D.     Bagaimana Mengatasi Perselisihan
      Secara filsafat perselisihan merupakan sintesis dua kekuatan horisontal.  Sehingga untuk mengatasinya dilakukan dengan mendatangkan kekuatan vertikal yang mengeliminir kekuatan horisontal. Gunakan perbedaan dimensi kuasa. “Aku ki sing paling tua nang keluargamu, wis do arep damai ora?”. Misalnya saja ketika ada dua kucing yang sedang berkelahi, sehingga untuk melerainya diperlukan kekuatan lain, misalnya harimau. Begitupula dengan manusia.
      Sadar atau tidak sadar kita mengenal beberapa dimensi kekuatan, sekurang-kurangnya kita menyadari ada paling tidak 2 dimensi kekuatan yaitu kekuatan horisontal dan kekuatan vertikal. Oleh karena itu dengan adanya beberapa dimensi kekuatan ini adanya suatu hukum bahwa “yang kuat yang menang, yang lebih pintar/memiliki banyak ilmu mempermainkan yang kurang berilmu”, dll.
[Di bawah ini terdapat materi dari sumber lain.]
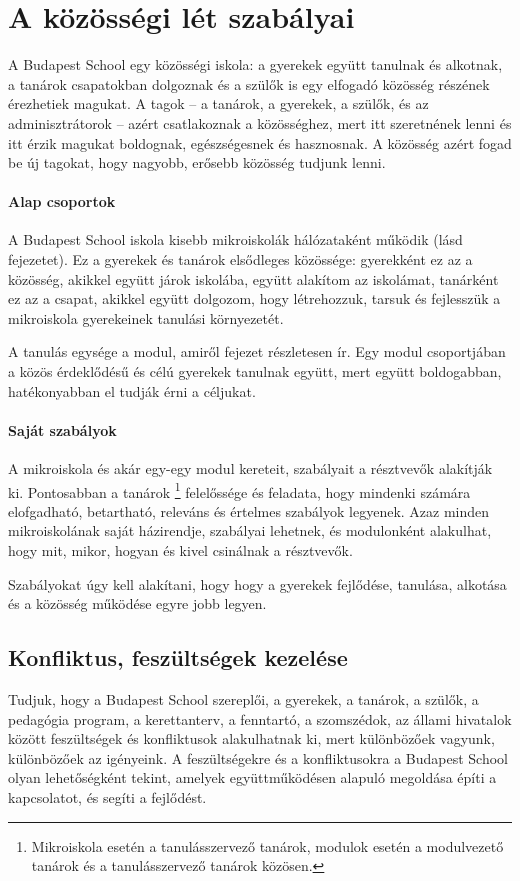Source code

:\section{A közösségi lét szabályai}
\label{sec:kozossegilet}
A Budapest School egy közösségi iskola: a gyerekek együtt tanulnak és alkotnak,
a tanárok
csapatokban dolgoznak és a szülők is egy elfogadó közösség részének érezhetiek
magukat. A tagok -- a tanárok, a gyerekek, a szülők,
és az adminisztrátorok -- azért csatlakoznak
a közösséghez, mert itt szeretnének lenni és itt érzik magukat boldognak,
egészségesnek és hasznosnak. A közösség azért fogad be új tagokat, hogy
nagyobb, erősebb közösség tudjunk lenni.

\paragraph{Alap csoportok} A Budapest School iskola kisebb mikroiskolák
hálózataként működik (lásd  fejezetet).
Ez a gyerekek és tanárok elsődleges közössége: gyerekként ez az a közösség,
akikkel együtt járok iskolába, együtt alakítom az iskolámat,
tanárként ez az a csapat, akikkel együtt dolgozom, hogy létrehozzuk, tarsuk és
fejlesszük a mikroiskola gyerekeinek tanulási környezetét.

A tanulás egysége a modul, amiről  fejezet részletesen ír.
Egy modul csoportjában a közös érdeklődésű és célú gyerekek tanulnak együtt,
mert együtt boldogabban, hatékonyabban el tudják érni a céljukat.

\paragraph{Saját szabályok}

A mikroiskola és akár egy-egy modul kereteit,
szabályait a résztvevők alakítják ki. Pontosabban a tanárok
\footnote{Mikroiskola esetén a tanulásszervező tanárok, modulok
      esetén a modulvezető tanárok és a tanulásszervező tanárok közösen.}
felelőssége és
feladata, hogy mindenki számára elofgadható, betartható, releváns és értelmes
szabályok
legyenek. Azaz minden mikroiskolának saját házirendje, szabályai
lehetnek, és modulonként alakulhat, hogy mit, mikor, hogyan és kivel csinálnak
a résztvevők.

Szabályokat úgy kell alakítani, hogy
hogy a gyerekek fejlődése, tanulása, alkotása és a közösség működése egyre jobb
legyen.

\subsection{Konfliktus, feszültségek kezelése}
\label{sec:konfliktusok_kezelese}
Tudjuk, hogy a Budapest School szereplői, a gyerekek, a tanárok, a szülők,
a pedagógia program, a kerettanterv, a fenntartó, a szomszédok, az állami
hivatalok  között feszültségek és konfliktusok alakulhatnak ki, mert
különbözőek vagyunk, különbözőek az igényeink. A feszültségekre és a
konfliktusokra a Budapest School olyan lehetőségként tekint, amelyek
együttműködésen alapuló megoldása építi a kapcsolatot, és segíti a fejlődést.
Seringkali adanya penyalahgunaan kekuasaan, misalnya saja saat ini banyak para pemimpin bangsa yang menyalahgunaan kekuasaan. Misalnya saja baru-baru ini Akil Muchtar seorang Ketua Mahkamah Konstitusi diduga menerima suap dalam Sengketa Pemilu Kada Kabupaten Lebak dan Kabupaten Gunung Mas. Inilah salah satu bukti kadang manusia tidak bisa mengemban kekuasaannya untuk kemaslahatan masyarakat umumnya, namun kekuasaan hanya dijadikan ajang untuk mengisi perut dan menggembungkan rekening bank nya sendiri. Padahal dalam dalam hadist yang diriwayatkan oleh Ibnu Umar Radhiyallahu’anhu menyatakan “Dari Nabi Shallallahu alaihi wassalam bahwa beliau bersabda: Ketahuilah! Masing-masing kamu adalah pemimpin, dan masing-masing kamu akan dimintai pertanggungjawaban terhadap apa yang dipimpin. Seorang raja yang memimpin rakyat adalah pemimpin, dan ia akan dimintai pertanggungjawaban terhadap yang dipimpinnya. Seorang suami adalah pemimpin anggota keluarganya, dan ia akan dimintai pertanggungjawaban terhadap mereka. Seorang istri juga pemimpin bagi rumah tangga serta anak suaminya, dan ia akan dimintai pertanggungjawaban terhadap yang dipimpinnya. Seorang budak juga pemimpin atas harta tuannya, dan ia akan dimintai pertanggungjawaban terhadap apa yang dipimpinnya. Ingatlah! Masing-masing kamu adalah pemimpin dan masing-masing kamu akan dimintai pertanggungjawaban atas apa yang dipimpinnya”.
      Oleh karena itu, marilah kita mulai dari diri sendiri untuk memimpin diri sendiri, mengomandani hati kita dan menempatkan spiritual di atas setiap yang kita lakukan agar semua yang kita lakukan berorientasi memperoleh Ridho Allah SWT, dan suatu saat kita dapat mempertanggungjawabkannya kelak. Amin Ya Robbal ‘Alamin.